# KC GCDS Puppy Foundation



## Anitalouisa (Mar 11, 2007)

I guess this is the area that this goes as it is kind of obedience, but today we got Ellie's certificate and rosette saying that she had passed! I didn't know that we were even being assessed, I thought that it took at least a few terms and that there would be an exam at the end.

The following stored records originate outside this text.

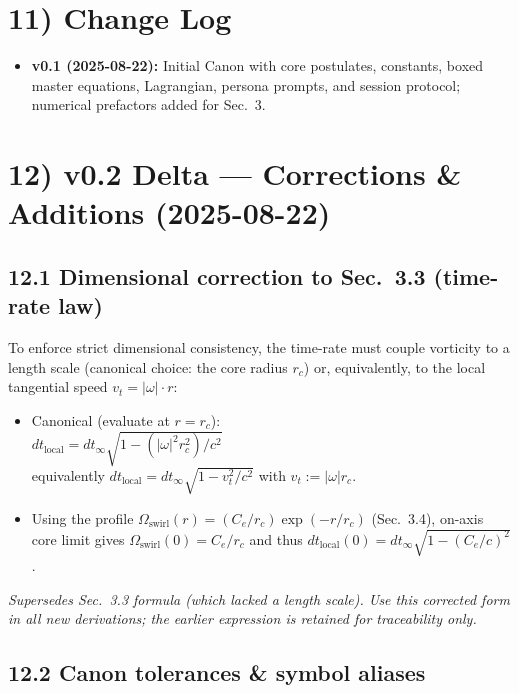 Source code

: \documentclass[11pt, a4paper]{article}
\begin{document}
\section*{11) Change Log}

\begin{itemize}
    \item \textbf{v0.1 (2025-08-22):} Initial Canon with core postulates, constants, boxed master equations, Lagrangian, persona prompts, and session protocol; numerical prefactors added for Sec.~3.
\end{itemize}

\section*{12) v0.2 Delta --- Corrections \& Additions (2025-08-22)}

\subsection*{12.1 Dimensional correction to Sec.~3.3 (time-rate law)}

To enforce strict dimensional consistency, the time-rate must couple vorticity to a length scale (canonical choice: the core radius $r_c$) or, equivalently, to the local tangential speed $v_t = |\omega| \cdot r$:

\begin{itemize}
    \item Canonical (evaluate at $r = r_c$):\\
    $dt_{\text{local}} = dt_{\infty} \sqrt{1 - (|\omega|^2 r_c^2)/c^2}$\\
    equivalently $dt_{\text{local}} = dt_{\infty} \sqrt{1 - v_t^2/c^2}$ with $v_t := |\omega| r_c$.
    \item Using the profile $\Omega_{\text{swirl}}(r) = (C_e/r_c) \exp(-r/r_c)$ (Sec.~3.4), on-axis core limit gives $\Omega_{\text{swirl}}(0) = C_e/r_c$ and thus $dt_{\text{local}}(0) = dt_{\infty} \sqrt{1 - (C_e/c)^2}$.
\end{itemize}

\textit{Supersedes Sec.~3.3 formula (which lacked a length scale). Use this corrected form in all new derivations; the earlier expression is retained for traceability only.}

\subsection*{12.2 Canon tolerances \& symbol aliases}
\end{document}
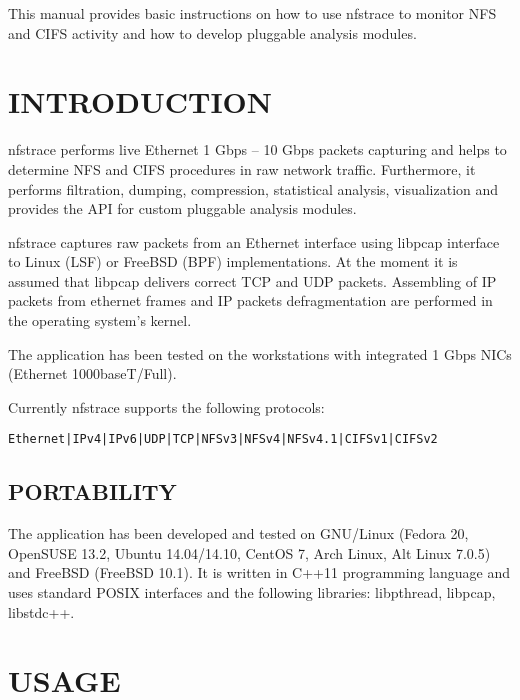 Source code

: \documentclass[oneside]{article}
\newcommand{\gls}{}
\newcommand*{\textfile}[1]{\textsf{#1}}
\newcommand*{\textprog}[1]{\textfile{#1}}
\begin{document}
\vspace{5mm} This manual provides basic instructions on how to use \textprog{nfstrace} to
monitor \gls{NFS} and \gls{CIFS} activity and how to develop pluggable analysis
modules.

\newpage 

\tableofcontents

\newpage

\section{INTRODUCTION}

\textprog{nfstrace} performs live Ethernet 1 Gbps – 10 Gbps packets capturing and helps to
determine \gls{NFS} and \gls{CIFS} procedures in raw network traffic.
Furthermore, it performs filtration, dumping, compression, statistical
analysis, visualization and provides the API for custom pluggable analysis
modules. 

\textprog{nfstrace} captures raw packets from an Ethernet interface using libpcap
interface to Linux (\gls{LSF}) or FreeBSD (\gls{BPF}) implementations. At the
moment it is assumed that libpcap delivers correct TCP and UDP packets.
Assembling of IP packets from ethernet frames and IP packets defragmentation
are performed in the operating system's kernel.

The application has been tested on the workstations with integrated 1 Gbps
\gls{NIC}s (Ethernet 1000baseT/Full).

Currently \textprog{nfstrace} supports the following protocols:
\begin{alltt}
Ethernet | IPv4 | IPv6 | UDP | TCP |  NFSv3 | NFSv4 | NFSv4.1 | CIFSv1 | CIFSv2
\end{alltt}


\subsection{PORTABILITY}

The application has been developed and tested on GNU/Linux (Fedora 20, OpenSUSE
13.2, Ubuntu 14.04/14.10, CentOS 7, Arch Linux, Alt Linux 7.0.5) and FreeBSD
(FreeBSD 10.1). It is written in C++11 programming language and uses standard
\gls{POSIX} interfaces and the following libraries: libpthread, libpcap,
libstdc++.  

\section{USAGE}
\end{document}

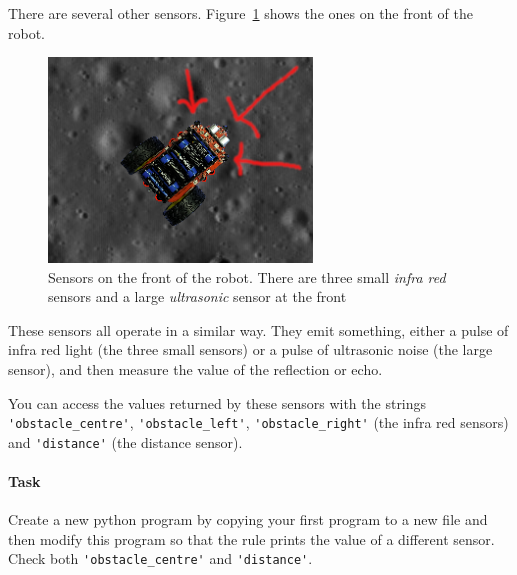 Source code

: \documentclass[a4,12pt]{article}
\begin{document}
There are several other sensors.  Figure~\ref{fig:distance_sensors} shows the ones on the front of the robot.
\begin{figure}[htbp]
  \begin{center}
    \includegraphics[width=7cm]{images/distance_sensors.png}
  \end{center}
  \caption{Sensors on the front of the robot.  There are three small \emph{infra red} sensors and a large \emph{ultrasonic} sensor at the front}
  \label{fig:distance_sensors}
\end{figure}
These sensors all operate in a similar way.  They emit something, either a pulse of infra red light (the three small sensors) or a pulse of ultrasonic noise (the large sensor), and then measure the value of the reflection or echo.

You can access the values returned by these sensors with the strings \lstinline{'obstacle_centre'}, \lstinline{'obstacle_left'}, \lstinline{'obstacle_right'} (the infra red sensors) and \lstinline{'distance'} (the distance sensor).

\paragraph{Task} Create a new python program by copying your first program to a new file and then modify this program so that the rule prints the value of a different sensor.  Check both \lstinline{'obstacle_centre'} and \lstinline{'distance'}.

\medskip

\end{document}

Argh, I am soooooo proud of her!!!


Shot with FE115,X715 at 2007-07-14

Bring on the bronze!!!! :bowl: :


----------



## justmejanis (Feb 25, 2007)

Congratulations! That is wonderful news! You must be so proud. She is sure a beauty. :drummer::drummer::You_Rock_


----------



## KatzNK9 (Feb 27, 2007)

Congratulations! Woohooo! Way to go! Excellent news.


----------



## TheHooch (May 9, 2007)

Way to Eliie!!!!!!!!!!!!

Hooch


----------



## BeauShel (May 20, 2007)

Way to go Ellie!!! She looks so proud of her accomplishments in the picture.


----------



## GoldenJoyx'stwo (Feb 25, 2007)

Congratulations Ellie!


----------



## hawtee (Nov 1, 2006)

What a lovely giel, way to go both of you and keep up the great work.


----------



## woodysmama (Feb 25, 2007)

Alright Ellie!!!!!!!!!!!!!!!!!!!!:You_Rock_


----------